A long-awaited, full-size performing arts auditorium for the Sandoval campus is on the preliminary list of projects for a possible bond election in November.

The auditorium is one of dozens of projects that three committees are reviewing for Denver Public Schools as it crafts a potential request to voters for hundreds of millions to build and improve facilities throughout the city. (Click here for more information on the 2024 DPS bond process.)

The committee working on arts and athletic facilities and equipment (called “Pursuit of Passion”) is considering the Sandoval auditorium as well as other auditoriums, stage renovations, arts centers, recording, production studios and a stagecraft shop around the district. An auditorium would be added to Building One in the northeast corner of the campus.

Those “passion” projects total $42.3 million, according to a committee presentation in the bond section of the DPS web site. The slides are posted as part of a Feb. 21 meeting of the “passion’’ committee which is actually a subcommittee of the Community Planning and Advisory Committee (CPAC) that is overseeing the entire bond preparation process.

The bond committees have just begun working and no decisions have been made on what projects will be included. They are scheduled to continue through May and deliver a final recommendation to the DPS board to consider on June 6.

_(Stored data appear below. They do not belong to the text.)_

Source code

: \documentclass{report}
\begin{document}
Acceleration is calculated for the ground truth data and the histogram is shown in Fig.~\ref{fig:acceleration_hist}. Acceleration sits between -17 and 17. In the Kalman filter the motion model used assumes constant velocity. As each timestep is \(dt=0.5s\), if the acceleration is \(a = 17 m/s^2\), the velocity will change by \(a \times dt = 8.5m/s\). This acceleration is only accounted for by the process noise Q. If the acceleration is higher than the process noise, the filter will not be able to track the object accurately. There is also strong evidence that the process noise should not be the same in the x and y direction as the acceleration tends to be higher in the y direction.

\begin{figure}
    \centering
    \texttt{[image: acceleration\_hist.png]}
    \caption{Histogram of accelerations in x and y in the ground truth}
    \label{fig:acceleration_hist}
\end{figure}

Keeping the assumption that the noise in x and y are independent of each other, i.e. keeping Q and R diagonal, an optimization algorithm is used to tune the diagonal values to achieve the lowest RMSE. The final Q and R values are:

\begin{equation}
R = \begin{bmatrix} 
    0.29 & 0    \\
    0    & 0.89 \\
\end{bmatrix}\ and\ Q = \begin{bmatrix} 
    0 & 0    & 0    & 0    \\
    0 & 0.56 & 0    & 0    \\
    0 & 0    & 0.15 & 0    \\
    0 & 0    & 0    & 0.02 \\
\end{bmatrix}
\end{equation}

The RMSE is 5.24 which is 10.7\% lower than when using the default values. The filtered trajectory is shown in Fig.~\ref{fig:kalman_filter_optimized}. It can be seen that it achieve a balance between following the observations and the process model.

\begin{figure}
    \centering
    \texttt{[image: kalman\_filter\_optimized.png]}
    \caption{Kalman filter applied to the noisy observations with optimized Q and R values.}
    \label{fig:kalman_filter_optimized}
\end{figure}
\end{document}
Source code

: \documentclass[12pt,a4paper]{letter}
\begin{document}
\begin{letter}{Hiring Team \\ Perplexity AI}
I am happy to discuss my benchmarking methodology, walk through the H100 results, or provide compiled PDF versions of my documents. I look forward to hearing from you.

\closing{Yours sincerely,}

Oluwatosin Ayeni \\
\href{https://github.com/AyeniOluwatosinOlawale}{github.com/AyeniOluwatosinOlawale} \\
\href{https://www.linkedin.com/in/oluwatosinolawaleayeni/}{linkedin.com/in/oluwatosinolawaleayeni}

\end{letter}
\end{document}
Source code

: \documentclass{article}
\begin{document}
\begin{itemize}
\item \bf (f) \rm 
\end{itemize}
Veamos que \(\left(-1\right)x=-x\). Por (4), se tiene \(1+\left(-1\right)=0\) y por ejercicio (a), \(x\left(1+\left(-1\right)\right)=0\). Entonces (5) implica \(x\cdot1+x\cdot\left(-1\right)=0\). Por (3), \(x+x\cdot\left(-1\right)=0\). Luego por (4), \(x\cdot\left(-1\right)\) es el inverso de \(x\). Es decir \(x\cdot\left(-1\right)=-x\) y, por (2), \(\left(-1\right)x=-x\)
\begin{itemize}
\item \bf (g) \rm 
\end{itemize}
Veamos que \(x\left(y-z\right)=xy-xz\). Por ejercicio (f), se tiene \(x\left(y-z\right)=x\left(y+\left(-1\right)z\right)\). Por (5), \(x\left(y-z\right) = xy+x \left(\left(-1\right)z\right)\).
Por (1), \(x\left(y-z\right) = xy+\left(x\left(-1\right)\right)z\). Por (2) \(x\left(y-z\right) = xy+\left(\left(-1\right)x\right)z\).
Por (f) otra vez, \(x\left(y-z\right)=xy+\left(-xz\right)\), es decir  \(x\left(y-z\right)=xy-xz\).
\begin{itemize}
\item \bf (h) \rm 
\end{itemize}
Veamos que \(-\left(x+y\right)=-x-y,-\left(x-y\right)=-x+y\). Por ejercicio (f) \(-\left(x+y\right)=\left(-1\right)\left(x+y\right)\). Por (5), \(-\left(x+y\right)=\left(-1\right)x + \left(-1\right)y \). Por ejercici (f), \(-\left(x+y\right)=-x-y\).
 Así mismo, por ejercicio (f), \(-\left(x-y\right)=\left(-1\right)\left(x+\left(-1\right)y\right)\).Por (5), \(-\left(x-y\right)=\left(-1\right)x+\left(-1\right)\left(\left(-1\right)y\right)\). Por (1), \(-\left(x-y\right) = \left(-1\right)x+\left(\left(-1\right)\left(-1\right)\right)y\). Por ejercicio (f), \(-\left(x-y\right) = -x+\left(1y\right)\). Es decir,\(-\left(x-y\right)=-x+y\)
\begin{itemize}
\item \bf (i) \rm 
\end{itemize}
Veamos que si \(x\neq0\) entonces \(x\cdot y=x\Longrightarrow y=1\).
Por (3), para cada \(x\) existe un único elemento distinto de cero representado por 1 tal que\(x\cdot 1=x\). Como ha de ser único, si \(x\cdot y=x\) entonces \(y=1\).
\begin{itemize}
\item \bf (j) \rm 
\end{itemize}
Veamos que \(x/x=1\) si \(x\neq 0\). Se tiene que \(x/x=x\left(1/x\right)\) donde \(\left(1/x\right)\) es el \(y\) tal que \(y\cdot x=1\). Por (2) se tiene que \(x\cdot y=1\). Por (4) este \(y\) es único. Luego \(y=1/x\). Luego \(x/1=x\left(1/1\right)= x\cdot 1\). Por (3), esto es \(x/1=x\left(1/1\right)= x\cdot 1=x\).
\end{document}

The board is scheduled to vote Aug. 22 on whether to go to voters in the Nov. 5 election.

Recommendations in a preliminary 2024 DPS bond planning document.

The district’s last bond election was in 2020 when voters approved a $795 million package. An auditorium for Sandoval was not included in 2020 because of competition from other major projects in the district that also had been in holding patterns. The total cap that can be requested this year is $975 million.

A conceptual plan done several years ago by the Sandoval architects, LOA Architecture, envisioned a 14,500-square-foot auditorium that would cost roughly in the range of $12 million.

The possibility of finally getting an auditorium, after being open for eight years, is welcome news at Northfield.

“It’s great that they are thinking of building an auditorium because a lot of our students (at least a third of the school’s 2,100 students) are part of our program,’’ said Hanan Al- Naqeeb, Northfield’s theater director. “It would really showcase their talents.’’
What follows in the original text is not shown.